_Dataset content_
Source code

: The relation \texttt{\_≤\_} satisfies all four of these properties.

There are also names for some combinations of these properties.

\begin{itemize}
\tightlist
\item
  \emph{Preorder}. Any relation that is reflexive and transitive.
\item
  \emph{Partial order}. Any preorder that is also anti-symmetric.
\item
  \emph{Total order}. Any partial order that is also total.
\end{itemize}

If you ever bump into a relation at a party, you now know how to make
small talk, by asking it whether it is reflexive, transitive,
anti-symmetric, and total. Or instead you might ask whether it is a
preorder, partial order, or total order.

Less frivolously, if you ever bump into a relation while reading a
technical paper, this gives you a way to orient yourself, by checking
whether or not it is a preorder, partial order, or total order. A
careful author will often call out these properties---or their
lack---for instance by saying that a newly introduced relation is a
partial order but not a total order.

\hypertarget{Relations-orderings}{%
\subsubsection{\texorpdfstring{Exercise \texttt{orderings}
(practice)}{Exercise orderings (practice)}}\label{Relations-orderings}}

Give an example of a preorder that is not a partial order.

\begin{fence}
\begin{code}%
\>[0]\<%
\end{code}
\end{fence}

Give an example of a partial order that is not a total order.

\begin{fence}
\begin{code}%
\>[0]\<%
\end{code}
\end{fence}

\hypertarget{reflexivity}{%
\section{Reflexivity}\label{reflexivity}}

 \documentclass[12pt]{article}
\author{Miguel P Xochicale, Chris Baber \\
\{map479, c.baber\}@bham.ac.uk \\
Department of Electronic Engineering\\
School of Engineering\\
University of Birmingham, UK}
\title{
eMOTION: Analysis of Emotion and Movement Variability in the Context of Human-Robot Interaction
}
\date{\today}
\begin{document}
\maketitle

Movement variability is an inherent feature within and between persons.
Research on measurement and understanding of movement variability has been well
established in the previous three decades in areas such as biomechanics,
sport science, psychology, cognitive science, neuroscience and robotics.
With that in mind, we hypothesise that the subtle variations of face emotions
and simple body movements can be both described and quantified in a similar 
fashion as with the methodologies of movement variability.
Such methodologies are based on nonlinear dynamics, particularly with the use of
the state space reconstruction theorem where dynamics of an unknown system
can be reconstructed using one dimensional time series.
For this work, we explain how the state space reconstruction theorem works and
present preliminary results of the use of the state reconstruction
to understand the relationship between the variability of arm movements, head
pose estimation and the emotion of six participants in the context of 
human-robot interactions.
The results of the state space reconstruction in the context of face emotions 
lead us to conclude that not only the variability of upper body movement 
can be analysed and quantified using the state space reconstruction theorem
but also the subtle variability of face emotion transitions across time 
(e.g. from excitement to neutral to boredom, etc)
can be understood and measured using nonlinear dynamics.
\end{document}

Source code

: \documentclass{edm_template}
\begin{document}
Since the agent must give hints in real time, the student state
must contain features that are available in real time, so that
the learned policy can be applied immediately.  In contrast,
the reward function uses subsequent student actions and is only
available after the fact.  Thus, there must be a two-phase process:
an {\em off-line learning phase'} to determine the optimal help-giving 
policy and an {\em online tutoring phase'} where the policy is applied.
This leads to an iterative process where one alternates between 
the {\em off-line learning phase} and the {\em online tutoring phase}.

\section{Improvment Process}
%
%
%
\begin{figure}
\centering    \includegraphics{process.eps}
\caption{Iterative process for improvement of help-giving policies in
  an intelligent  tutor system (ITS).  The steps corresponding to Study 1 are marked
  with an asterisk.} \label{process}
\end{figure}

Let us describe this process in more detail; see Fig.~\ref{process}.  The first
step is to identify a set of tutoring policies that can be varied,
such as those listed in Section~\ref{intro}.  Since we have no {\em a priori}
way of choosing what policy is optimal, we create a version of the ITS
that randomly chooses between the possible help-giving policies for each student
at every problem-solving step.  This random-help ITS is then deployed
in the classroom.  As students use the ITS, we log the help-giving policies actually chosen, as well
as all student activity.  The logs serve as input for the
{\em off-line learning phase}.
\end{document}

* * *

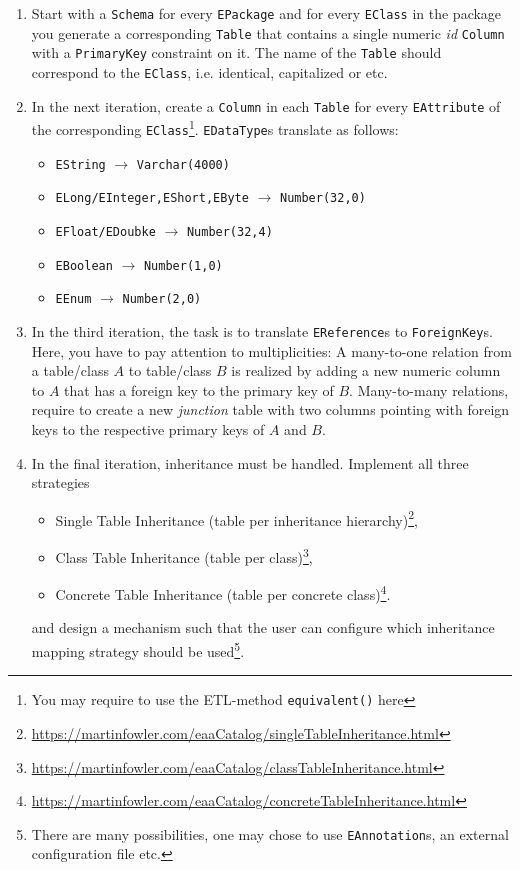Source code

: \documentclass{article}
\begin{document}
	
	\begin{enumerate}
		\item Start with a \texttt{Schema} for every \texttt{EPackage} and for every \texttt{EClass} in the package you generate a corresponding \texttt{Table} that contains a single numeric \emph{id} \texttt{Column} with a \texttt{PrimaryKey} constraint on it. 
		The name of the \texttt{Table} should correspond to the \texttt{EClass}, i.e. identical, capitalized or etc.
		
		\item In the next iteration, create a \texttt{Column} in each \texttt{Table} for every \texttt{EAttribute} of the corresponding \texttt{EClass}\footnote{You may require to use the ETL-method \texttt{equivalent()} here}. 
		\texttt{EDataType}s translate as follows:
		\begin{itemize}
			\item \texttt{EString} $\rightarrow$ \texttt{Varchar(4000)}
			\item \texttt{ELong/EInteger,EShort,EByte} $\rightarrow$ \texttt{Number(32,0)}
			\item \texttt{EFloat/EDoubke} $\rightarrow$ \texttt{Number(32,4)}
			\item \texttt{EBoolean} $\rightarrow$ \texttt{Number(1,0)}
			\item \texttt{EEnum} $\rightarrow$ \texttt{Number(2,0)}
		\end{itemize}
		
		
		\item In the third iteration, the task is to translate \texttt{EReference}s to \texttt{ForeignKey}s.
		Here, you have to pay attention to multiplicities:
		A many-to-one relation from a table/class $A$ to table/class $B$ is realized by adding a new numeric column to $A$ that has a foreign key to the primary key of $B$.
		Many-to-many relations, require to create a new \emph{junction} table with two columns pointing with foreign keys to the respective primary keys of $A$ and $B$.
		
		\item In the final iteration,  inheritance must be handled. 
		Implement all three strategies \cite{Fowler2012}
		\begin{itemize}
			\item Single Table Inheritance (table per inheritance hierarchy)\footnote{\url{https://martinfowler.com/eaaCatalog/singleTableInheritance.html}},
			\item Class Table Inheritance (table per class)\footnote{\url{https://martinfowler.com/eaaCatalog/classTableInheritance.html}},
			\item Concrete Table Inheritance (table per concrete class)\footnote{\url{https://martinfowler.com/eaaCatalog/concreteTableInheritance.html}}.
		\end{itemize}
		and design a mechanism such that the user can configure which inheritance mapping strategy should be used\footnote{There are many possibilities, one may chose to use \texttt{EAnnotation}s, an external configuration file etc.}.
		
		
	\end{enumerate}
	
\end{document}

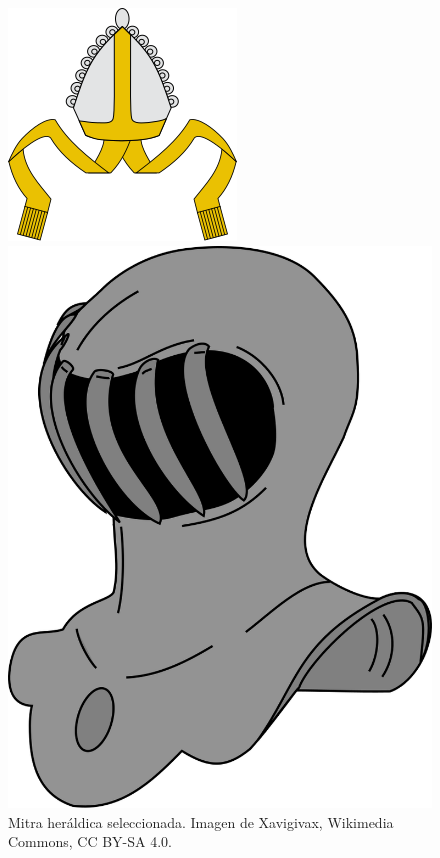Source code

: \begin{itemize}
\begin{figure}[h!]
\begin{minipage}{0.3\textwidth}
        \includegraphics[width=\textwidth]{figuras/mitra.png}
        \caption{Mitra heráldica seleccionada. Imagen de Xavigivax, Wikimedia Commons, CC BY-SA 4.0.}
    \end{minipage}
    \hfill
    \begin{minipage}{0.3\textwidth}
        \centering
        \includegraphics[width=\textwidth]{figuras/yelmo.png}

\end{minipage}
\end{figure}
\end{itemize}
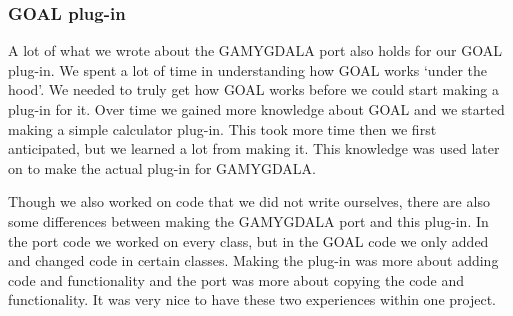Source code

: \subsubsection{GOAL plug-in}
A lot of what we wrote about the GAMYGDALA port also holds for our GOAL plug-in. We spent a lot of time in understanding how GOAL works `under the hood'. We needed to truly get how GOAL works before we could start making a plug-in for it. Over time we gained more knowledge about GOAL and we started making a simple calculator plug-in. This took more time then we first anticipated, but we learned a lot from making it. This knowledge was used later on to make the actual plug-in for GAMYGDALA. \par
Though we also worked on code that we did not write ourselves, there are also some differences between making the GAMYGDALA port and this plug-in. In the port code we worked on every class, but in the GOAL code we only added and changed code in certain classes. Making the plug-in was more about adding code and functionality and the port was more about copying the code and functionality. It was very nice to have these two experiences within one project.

_What you have to do_
Across the entries, state how many lines contain "face", giving the number only.

_Answer for the task_
3